Problem requirements: Copy every line below where the string "textcolor" is found.

Entries shown:
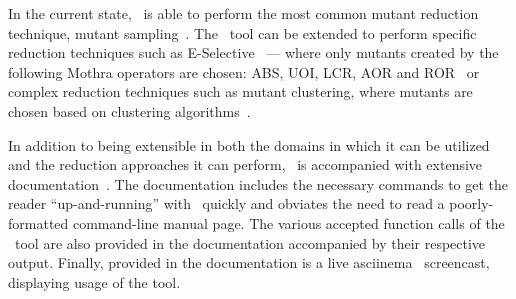 




In the current state, \mr~is able to perform the most common mutant reduction technique, mutant
sampling~\cite{gopinath2015mutation, jia2011analysis, gopinath2015empirical}.  The \mr~tool can be extended to perform
specific reduction techniques such as E-Selective~\cite{offutt1996experimental} --- where only mutants created by the
following Mothra operators are chosen: ABS, UOI, LCR, AOR and ROR~\cite{gopinath2015empirical} or complex reduction
techniques such as mutant clustering, where mutants are chosen based on clustering algorithms~\cite{jia2011analysis}.


In addition to being extensible in both the domains in which it can be utilized and the reduction approaches it can
perform, \mr~is accompanied with extensive documentation~\cite{tool}.  The documentation includes the necessary commands
to get the reader ``up-and-running'' with \mr~quickly and obviates the need to read a poorly-formatted command-line
manual page.  The various accepted function calls of the \mr~tool are also provided in the documentation accompanied by
their respective output. Finally, provided in the documentation is a live asciinema~\cite{asciinema} screencast,
displaying usage of the tool.

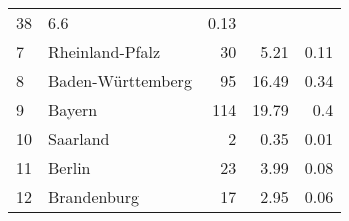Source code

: \begin{longtable}{lXrrr}
       \num{38} &
       \num[round-mode=places,round-precision=2]{6.6} &
         \num[round-mode=places,round-precision=2]{0.13} \\

     7 &
     \multicolumn{1}{X}{ Rheinland-Pfalz   } &


       \num{30} &
       \num[round-mode=places,round-precision=2]{5.21} &
         \num[round-mode=places,round-precision=2]{0.11} \\

     8 &
     \multicolumn{1}{X}{ Baden-Württemberg   } &


       \num{95} &
       \num[round-mode=places,round-precision=2]{16.49} &
         \num[round-mode=places,round-precision=2]{0.34} \\

     9 &
     \multicolumn{1}{X}{ Bayern   } &


       \num{114} &
       \num[round-mode=places,round-precision=2]{19.79} &
         \num[round-mode=places,round-precision=2]{0.4} \\

     10 &
     \multicolumn{1}{X}{ Saarland   } &


       \num{2} &
       \num[round-mode=places,round-precision=2]{0.35} &
         \num[round-mode=places,round-precision=2]{0.01} \\

     11 &
     \multicolumn{1}{X}{ Berlin   } &


       \num{23} &
       \num[round-mode=places,round-precision=2]{3.99} &
         \num[round-mode=places,round-precision=2]{0.08} \\

     12 &
     \multicolumn{1}{X}{ Brandenburg   } &


       \num{17} &
       \num[round-mode=places,round-precision=2]{2.95} &
         \num[round-mode=places,round-precision=2]{0.06} \\


\end{longtable}
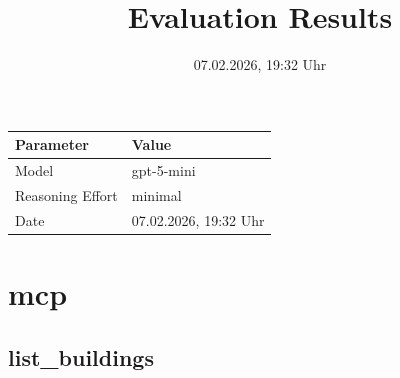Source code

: \documentclass[a4paper,11pt]{article}
\title{Evaluation Results}
\date{07.02.2026, 19:32 Uhr}
\begin{document}
\maketitle

\begin{table}[H]
\centering
\begin{tabular}{l l}
\toprule
\textbf{Parameter} & \textbf{Value} \\
\midrule
Model & gpt-5-mini \\
Reasoning Effort & minimal \\
Date & 07.02.2026, 19:32 Uhr \\
\bottomrule
\end{tabular}
\end{table}

\tableofcontents
\clearpage

\section{mcp}

\subsection{list\_buildings}
\end{document}
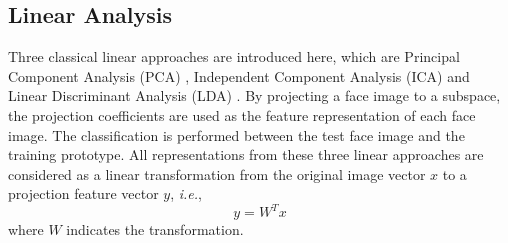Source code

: \subsection{Linear Analysis}
Three classical linear approaches are introduced here, which are Principal Component Analysis (PCA) \cite{Turk1991}, Independent Component Analysis (ICA) \cite{Bartlett1998} and Linear Discriminant Analysis (LDA) \cite{Belhumeur1997,Swet1996}. By projecting a face image to a subspace, the projection coefficients are used as the feature representation of each face image. The classification is performed between the test face image and the training prototype. All representations from these three linear approaches are considered as a linear transformation from the original image vector $x$ to a projection feature vector $y$, \textit{i.e.},
\begin{equation}
 y = W^T x
\end{equation}
where $W$ indicates the transformation.
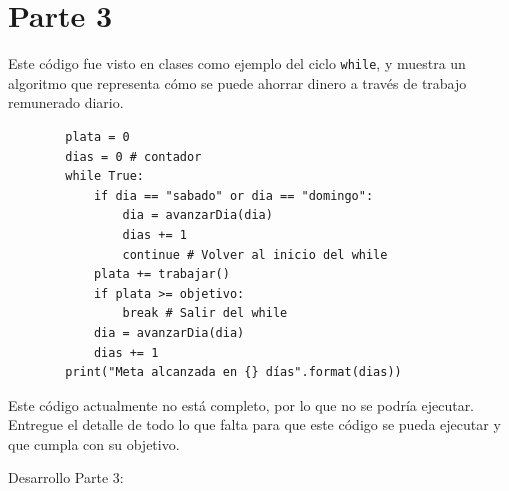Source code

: \documentclass{article}
\newcommand{\note}[1]{\todo[inline,color=gray!20!white]{#1}}
\newcommand{\code}[1]{\texttt{#1}}
\begin{document}
\newpage
\section*{Parte 3}
Este código fue visto en clases como ejemplo del ciclo \code{while}, y muestra un algoritmo que representa cómo se puede ahorrar dinero a través de trabajo remunerado diario.

    \begin{verbatim}
        plata = 0
        dias = 0 # contador
        while True:
            if dia == "sabado" or dia == "domingo":
                dia = avanzarDia(dia)
                dias += 1
                continue # Volver al inicio del while
            plata += trabajar()
            if plata >= objetivo:
                break # Salir del while
            dia = avanzarDia(dia)
            dias += 1
        print("Meta alcanzada en {} días".format(dias))
    \end{verbatim}

Este código actualmente no está completo, por lo que no se podría ejecutar. Entregue el detalle de todo lo que falta para que este código se pueda ejecutar y que cumpla con su objetivo. 

\vspace{1cm}
\note{Tiempo: 2 horas.}

\newpage
Desarrollo Parte 3: 
\end{document}
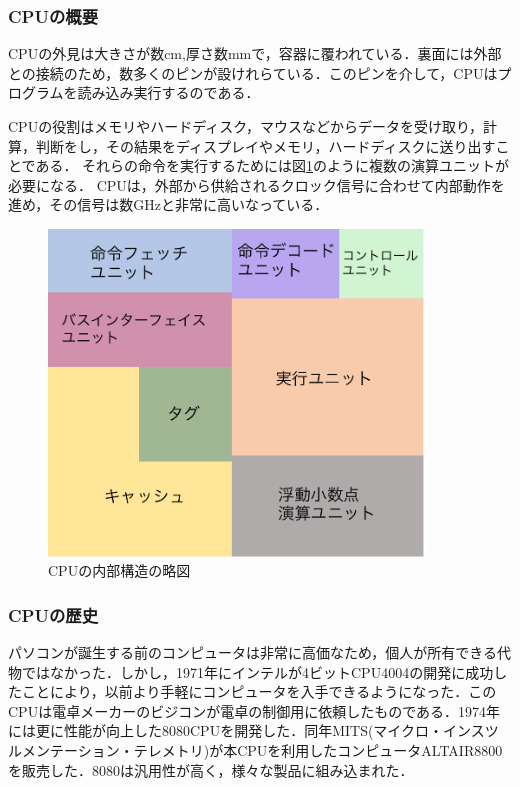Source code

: \documentclass[a4j,12pt]{jsarticle}
\begin{document}
\subsubsection{CPUの概要}
CPUの外見は大きさが数cm,厚さ数mmで，容器に覆われている．裏面には外部との接続のため，数多くのピンが設けれらている．このピンを介して，CPUはプログラムを読み込み実行するのである．

CPUの役割はメモリやハードディスク，マウスなどからデータを受け取り，計算，判断をし，その結果をディスプレイやメモリ，ハードディスクに送り出すことである．
それらの命令を実行するためには図\ref{fig:cpu}のように複数の演算ユニットが必要になる．
CPUは，外部から供給されるクロック信号に合わせて内部動作を進め，その信号は数GHzと非常に高いなっている．

\begin{figure}[htbp]
 \begin{center}
  \includegraphics[width=100mm]{CPU.pdf}
 \end{center}
 \caption{CPUの内部構造の略図}
 \label{fig:cpu}
\end{figure}

\subsubsection{CPUの歴史}
パソコンが誕生する前のコンピュータは非常に高価なため，個人が所有できる代物ではなかった．しかし，1971年にインテルが4ビットCPU4004の開発に成功したことにより，以前より手軽にコンピュータを入手できるようになった．このCPUは電卓メーカーのビジコンが電卓の制御用に依頼したものである．1974年には更に性能が向上した8080CPUを開発した．同年MITS(マイクロ・インスツルメンテーション・テレメトリ)が本CPUを利用したコンピュータALTAIR8800を販売した．8080は汎用性が高く，様々な製品に組み込まれた．
\end{document}
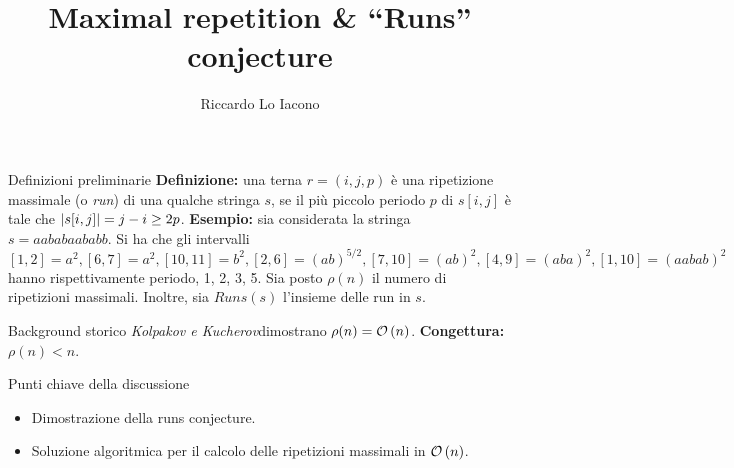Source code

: \documentclass{beamer}
\title{Maximal repetition \& ``Runs'' conjecture}
\author{Riccardo Lo Iacono}
\begin{document}
    \begin{frame}
        \maketitle
    \end{frame}

    \begin{frame}{Definizioni preliminarie}
        \textbf{Definizione: } una terna \(r = (i, j, p)\) è una ripetizione 
        massimale (o \emph{run}) di una qualche stringa \(s\),
        se il più piccolo periodo \(p\) di \(s[i, j]\) è tale che 
        \(\left\lvert s[i, j] \right\rvert = j - i \ge 2p\). 
        \vskip 10pt 
        \textbf{Esempio:} sia considerata la stringa \(s = aababaababb\).
        Si ha che gli intervalli \([1,2] = a^{2} , [6,7] = a^{2}, 
        [10,11] = b^{2}, [2, 6] = (ab)^{5\slash 2}, [7, 10] = (ab)^{2},
        [4, 9] = (aba)^{2}, [1, 10] = (aabab)^{2}\)
        hanno rispettivamente periodo, 1, 2, 3, 5.
        \vskip 10pt 
        Sia posto \(\rho(n)\) il numero di ripetizioni massimali.
        Inoltre, sia \(Runs(s)\) l'insieme delle run in \(s\). 
    \end{frame}

    \begin{frame}{Background storico}
        \emph{Kolpakov \emph{e} Kucherov}\footnotemark[1]
        dimostrano \(\rho(n) = \mathcal{O} \left\lparen n \right\rparen\).
        \vskip 10pt
        \textbf{Congettura: } \(\rho (n) < n\).

    \end{frame}
           
    \begin{frame}{Punti chiave della discussione}
        \begin{itemize}
            \item Dimostrazione della runs conjecture.
            \item Soluzione algoritmica per il calcolo delle ripetizioni 
                massimali in \(\mathcal{O} \left\lparen n \right\rparen\).
        \end{itemize}
    \end{frame}
\end{document}
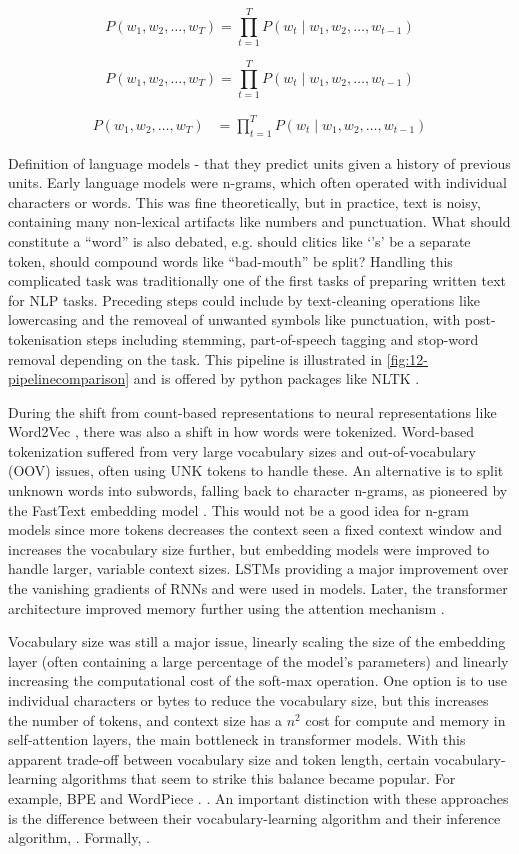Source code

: \[
P(w_1, w_2, \dots, w_T) = \prod_{t=1}^{T} P(w_t \mid w_1, w_2, \dots, w_{t - 1})
\]

\[
P(w_1, w_2, \dots, w_T) = \prod_{t=1}^{T} P\left(w_t \mid w_1, w_2, \dots, w_{t-1}\right)
\]

\begin{align}
    P(w_1, w_2, \dots, w_T) &= \prod_{t=1}^{T} P\left(w_t \mid w_1, w_2, \dots, w_{t-1}\right)
\end{align}


Definition of language models - that they predict units given a history of previous units. Early language models were n-grams, which often operated with individual characters or words. This was fine theoretically, but in practice, text is noisy, containing many non-lexical artifacts like numbers and punctuation. What should constitute a ``word'' is also debated, e.g. should clitics like `'s' be a separate token, should compound words like ``bad-mouth'' be split? Handling this complicated task was traditionally one of the first tasks of preparing written text for NLP tasks. Preceding steps could include by text-cleaning operations like lowercasing and the removeal of unwanted symbols like punctuation, with post-tokenisation steps including stemming, part-of-speech tagging and stop-word removal depending on the task. This pipeline is illustrated in \cref{fig:12-pipelinecomparison} and is offered by python packages like NLTK \addcites.

During the shift from count-based representations to neural representations like Word2Vec \addcites, there was also a shift in how words were tokenized. Word-based tokenization suffered from very large vocabulary sizes and out-of-vocabulary (OOV) issues, often using UNK tokens to handle these. An alternative is to split unknown words into subwords, falling back to character n-grams, as pioneered by the FastText embedding model \addcites. This would not be a good idea for n-gram models since more tokens decreases the context seen a fixed context window and increases the vocabulary size further, but embedding models were improved to handle larger, variable context sizes. LSTMs providing a major improvement over the vanishing gradients of RNNs and were used in \writemore models. Later, the transformer architecture improved memory further using the attention mechanism \addcites.

Vocabulary size was still a major issue, linearly scaling the size of the embedding layer (often containing a large percentage of the model's parameters) and linearly increasing the computational cost of the soft-max operation. One option is to use individual characters or bytes to reduce the vocabulary size, but this increases the number of tokens, and context size has a $n^2$ cost for compute and memory in self-attention layers, the main bottleneck in transformer models. With this apparent trade-off between vocabulary size and token length, certain vocabulary-learning algorithms that seem to strike this balance became popular. For example, BPE and WordPiece \addcites. \writemore. An important distinction with these approaches is the difference between their vocabulary-learning algorithm and their inference algorithm, \writemore. Formally, \writemore. 

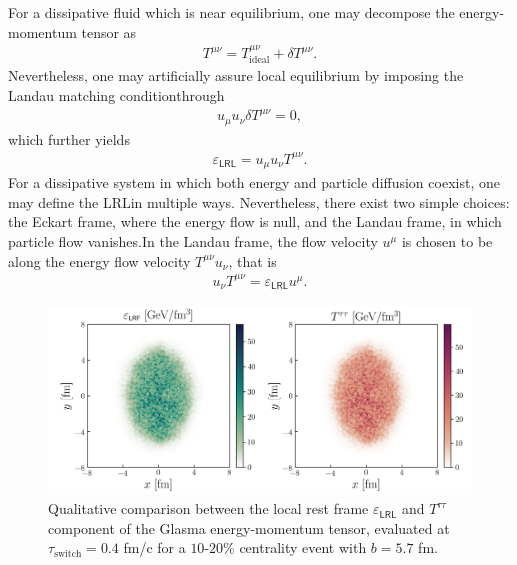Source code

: \begin{note}
For a dissipative fluid which is near equilibrium, one may decompose the energy-momentum tensor as
\begin{align*}
    T^{\mu\nu}=T^{\mu\nu}_\text{ideal}+\delta T^{\mu\nu}.
\end{align*}
Nevertheless, one may artificially assure local equilibrium by imposing the Landau matching conditionthrough
\begin{align*}
    u_\mu u_\nu \delta T^{\mu\nu}=0,
\end{align*}
which further yields
\begin{align*}
    \varepsilon_\textsf{LRL}=u_\mu u_\nu T^{\mu\nu}.
\end{align*}
For a dissipative system in which both energy and particle diffusion coexist, one may define the {\sffamily LRL}in multiple ways. Nevertheless, there exist two simple choices: the Eckart frame, where the energy flow is null, and the Landau frame, in which particle flow vanishes.In the Landau frame, the flow velocity $u^\mu$ is chosen to be along the energy flow velocity $T^{\mu\nu}u_\nu$, that is
\begin{align*}
    u_\nu T^{\mu\nu}=\varepsilon_\textsf{LRL}u^\mu.
\end{align*}
\end{note}

\begin{figure}[h!]
	\includegraphics{images/ed_lrl_lab_auau_200_dpi_300.png}
	\caption{\normalsize Qualitative comparison between the local rest frame $\varepsilon_\textsf{LRL}$ and $T^{\tau\tau}$ component of the Glasma energy-momentum tensor, evaluated at $\tau_\mathrm{switch}=0.4$ fm/c for a $10$-$20\%$ centrality event with $b=5.7$ fm.}
\end{figure}

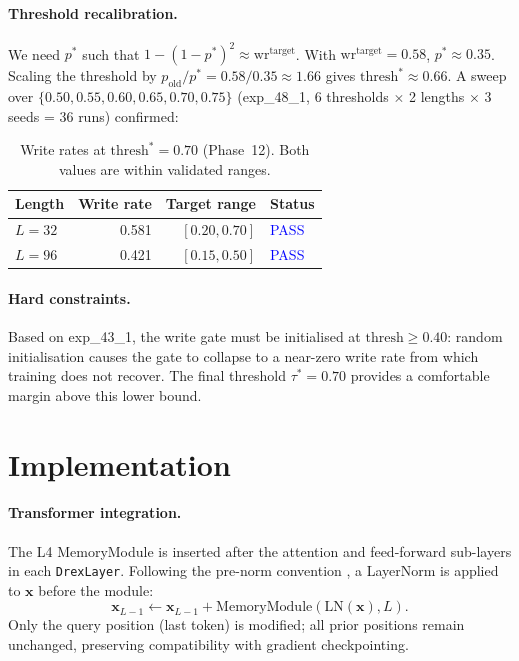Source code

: \documentclass{article}
\newcommand{\bx}{\mathbf{x}}
\begin{document}
\paragraph{Threshold recalibration.}
We need $p^*$ such that $1-(1-p^*)^2 \approx \mathrm{wr}^{\mathrm{target}}$.  With
$\mathrm{wr}^{\mathrm{target}} = 0.58$, $p^* \approx 0.35$.  Scaling the threshold by
$p_{\mathrm{old}}/p^* = 0.58/0.35 \approx 1.66$ gives $\mathrm{thresh}^* \approx 0.66$.
A sweep over $\{0.50, 0.55, 0.60, 0.65, 0.70, 0.75\}$ (exp\_48\_1, 6 thresholds
$\times$ 2 lengths $\times$ 3 seeds = 36 runs) confirmed:

\begin{table}[h]
  \centering
  \small
  \caption{Write rates at $\mathrm{thresh}^*=0.70$ (Phase~12).  Both values are within
    validated ranges.}
  \label{tab:writerate}
  \begin{tabular}{lrrl}
    \toprule
    Length & Write rate & Target range & Status \\
    \midrule
    $L=32$  & 0.581 & $[0.20, 0.70]$ & \textcolor{blue}{PASS} \\
    $L=96$  & 0.421 & $[0.15, 0.50]$ & \textcolor{blue}{PASS} \\
    \bottomrule
  \end{tabular}
\end{table}

\paragraph{Hard constraints.}
Based on exp\_43\_1, the write gate must be initialised at $\mathrm{thresh} \geq 0.40$:
random initialisation causes the gate to collapse to a near-zero write rate from which
training does not recover.  The final threshold $\tau^* = 0.70$ provides a comfortable
margin above this lower bound.

\section{Implementation}
\label{sec:impl}

\paragraph{Transformer integration.}
The L4 MemoryModule is inserted after the attention and feed-forward sub-layers in each
\texttt{DrexLayer}.  Following the pre-norm convention \citep{xiong2020layer}, a
LayerNorm is applied to $\bx$ before the module:
\begin{equation}
  \bx_{L-1} \leftarrow \bx_{L-1}
    + \mathrm{MemoryModule}\!\left(\mathrm{LN}(\bx), L\right).
\end{equation}
Only the query position (last token) is modified; all prior positions remain unchanged,
preserving compatibility with gradient checkpointing.
\end{document}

Result for this task:
    $L=32$  & 0.581 & $[0.20, 0.70]$ & \textcolor{blue}{PASS} \\
    $L=96$  & 0.421 & $[0.15, 0.50]$ & \textcolor{blue}{PASS} \\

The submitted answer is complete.